This will be a monthly section spotlighting people who began jumping in the current "old days" of 1970 to 1985 and are still jumping today. I'm not looking for "names" in the sport, I'm looking for average sport jumpers who don't get much public attention but have been supporting the sport all this time.

This isn't going to be too in depth, not a full biography or anything, just a few paragraphs on when, where, and how you started skydiving.
If you'd like to be considered for inclusion I'll need as much of the following as you can come up with:

The date of your First Jump Course? (The above mentioned dates aren't set in stone. A few years either way is alright.)

Where you made your first jump and describe the gear you used.

What you paid for your FJC?

Who were your Instructors, and/or Jumpmasters?

Anything else about your first jump experience you want people to know?

Describe the first set of gear you purchased when you got off student status.

Photographs:

Ideally I'd like,
- A photograph of you in your early gear, (you know, motorcycle or hockey helmet, big jump suite, that sort of thing, and/or a first jump photograph.
- A photograph of the first page of your logbook.
- A current photograph of you in your modern gear.
- Any other photographs you think may apply.

All photographs need to be in digital format and JPEGs only please. Leave them as big as you can so they will reproduce well.

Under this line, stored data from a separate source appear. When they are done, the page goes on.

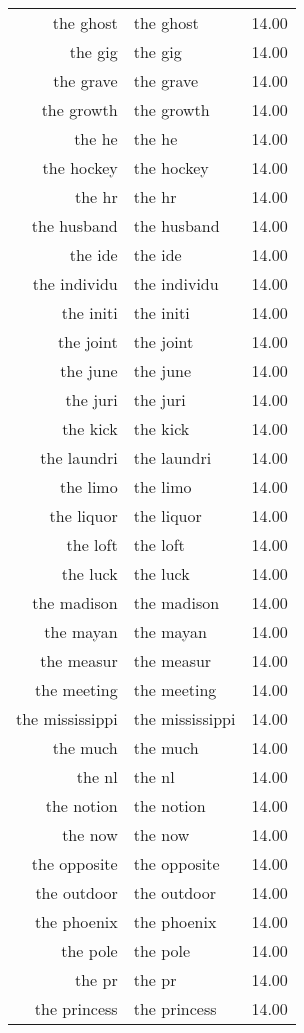 \begin{table}[ht]
\begin{tabular}{rlr}
  the ghost & the ghost & 14.00 \\ 
  the gig & the gig & 14.00 \\ 
  the grave & the grave & 14.00 \\ 
  the growth & the growth & 14.00 \\ 
  the he & the he & 14.00 \\ 
  the hockey & the hockey & 14.00 \\ 
  the hr & the hr & 14.00 \\ 
  the husband & the husband & 14.00 \\ 
  the ide & the ide & 14.00 \\ 
  the individu & the individu & 14.00 \\ 
  the initi & the initi & 14.00 \\ 
  the joint & the joint & 14.00 \\ 
  the june & the june & 14.00 \\ 
  the juri & the juri & 14.00 \\ 
  the kick & the kick & 14.00 \\ 
  the laundri & the laundri & 14.00 \\ 
  the limo & the limo & 14.00 \\ 
  the liquor & the liquor & 14.00 \\ 
  the loft & the loft & 14.00 \\ 
  the luck & the luck & 14.00 \\ 
  the madison & the madison & 14.00 \\ 
  the mayan & the mayan & 14.00 \\ 
  the measur & the measur & 14.00 \\ 
  the meeting & the meeting & 14.00 \\ 
  the mississippi & the mississippi & 14.00 \\ 
  the much & the much & 14.00 \\ 
  the nl & the nl & 14.00 \\ 
  the notion & the notion & 14.00 \\ 
  the now & the now & 14.00 \\ 
  the opposite & the opposite & 14.00 \\ 
  the outdoor & the outdoor & 14.00 \\ 
  the phoenix & the phoenix & 14.00 \\ 
  the pole & the pole & 14.00 \\ 
  the pr & the pr & 14.00 \\ 
  the princess & the princess & 14.00 \\ 

\end{tabular}
\end{table}
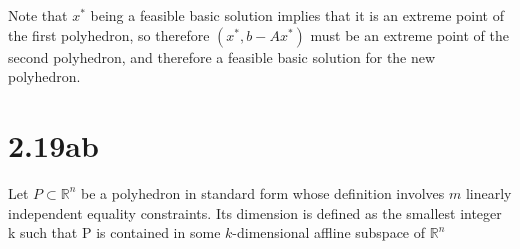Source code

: \documentclass[12pt]{paper}
\newcommand{\setR}{ \mathbb{R} }
\begin{document}
Note that $x^{*}$ being a feasible basic solution implies that it is
an extreme point of the first polyhedron, so therefore $(x^{*}, b -
Ax^{*})$ must be an extreme point of the second polyhedron, and
therefore a feasible basic solution for the new polyhedron.





\section{2.19ab}

Let $P \subset \setR^n$ be a polyhedron in standard form whose definition
involves $m$ linearly independent equality constraints. Its dimension
is defined as the smallest integer k such that P is contained in some
$k$-dimensional affline subspace of $\setR^n$
\end{document}
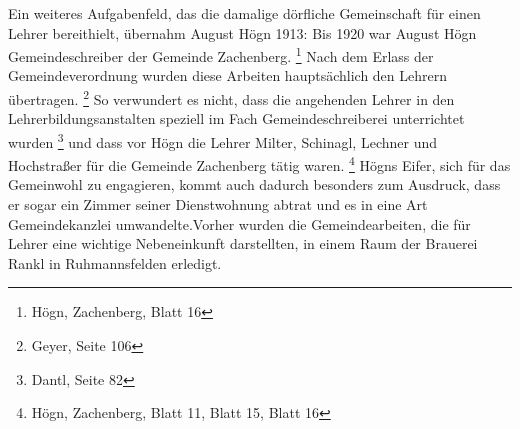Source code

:Ein weiteres Aufgabenfeld, das die damalige dörfliche Gemeinschaft für
einen Lehrer bereithielt, übernahm August Högn 1913: Bis 1920 war
August Högn Gemeindeschreiber der Gemeinde Zachenberg. \footnote{Högn,
Zachenberg, Blatt 16} Nach dem Erlass der Gemeindeverordnung wurden
diese Arbeiten hauptsächlich den Lehrern übertragen. \footnote{Geyer,
Seite 106} So verwundert es nicht, dass die angehenden Lehrer in den
Lehrerbildungsanstalten speziell im Fach Gemeindeschreiberei
unterrichtet wurden \footnote{Dantl, Seite 82} und dass vor Högn die
Lehrer Milter, Schinagl, Lechner und Hochstraßer für die Gemeinde
Zachenberg tätig waren. \footnote{Högn, Zachenberg, Blatt 11, Blatt 15,
Blatt 16} Högns Eifer, sich für das Gemeinwohl zu engagieren, kommt
auch dadurch besonders zum Ausdruck, dass er sogar ein Zimmer seiner
Dienstwohnung abtrat und es in eine Art Gemeindekanzlei
umwandelte.Vorher wurden die
Gemeindearbeiten, die für Lehrer eine wichtige Nebeneinkunft
darstellten, in einem Raum der Brauerei Rankl in Ruhmannsfelden
erledigt.
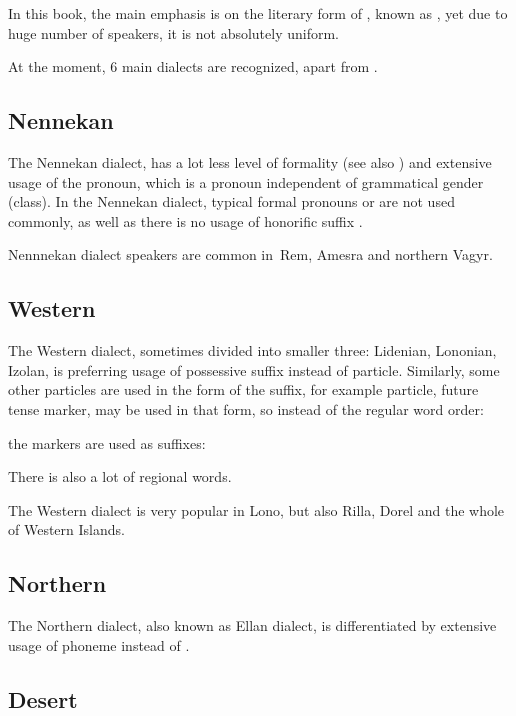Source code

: In this book, the main emphasis is on the literary form of \andro, known
as , yet due to huge number of speakers, it is
not absolutely uniform.

At the moment, 6 main dialects are recognized, apart from .

\subsection{Nennekan}

The Nennekan dialect, has a lot less level of formality (see also
) and extensive usage of the  pronoun,
which is a \Tsg{} pronoun independent of grammatical gender (class). In the
Nennekan dialect, typical formal pronouns  or  are
not used commonly, as well as there is no usage of honorific suffix
.

Nennnekan dialect speakers are common in~Rem, Amesra and northern Vagyr.

\subsection{Western}
The Western dialect, sometimes divided into smaller three: Lidenian, Lononian,
Izolan, is preferring usage of possessive suffix  instead of
 particle. Similarly, some other particles are used in the form of
the suffix, for example  particle, future tense marker, may be used
in that form, so instead of the regular word order:


the markers are used as suffixes:


There is also a lot of regional words.

The Western dialect is very popular in Lono, but also Rilla, Dorel and the whole
of Western Islands.

\subsection{Northern}

The Northern dialect, also known as Ellan dialect, is differentiated by
extensive usage of  phoneme instead of .

\subsection{Desert}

I'm also still looking for a title for this series, and this is for anyone, so send me your suggestions.

Again, this is not meant for the Pat Mooreheads and Al Krugers of the sport (sorry guys.)

Please send the above to me at [email protected]

Use the subject line "Old-timers" (don' worry that's just a working title).

If you'd rather use snail-mail, PM or e-mail me for an address.

History is important and I see this as a way to connect the past with the present . . .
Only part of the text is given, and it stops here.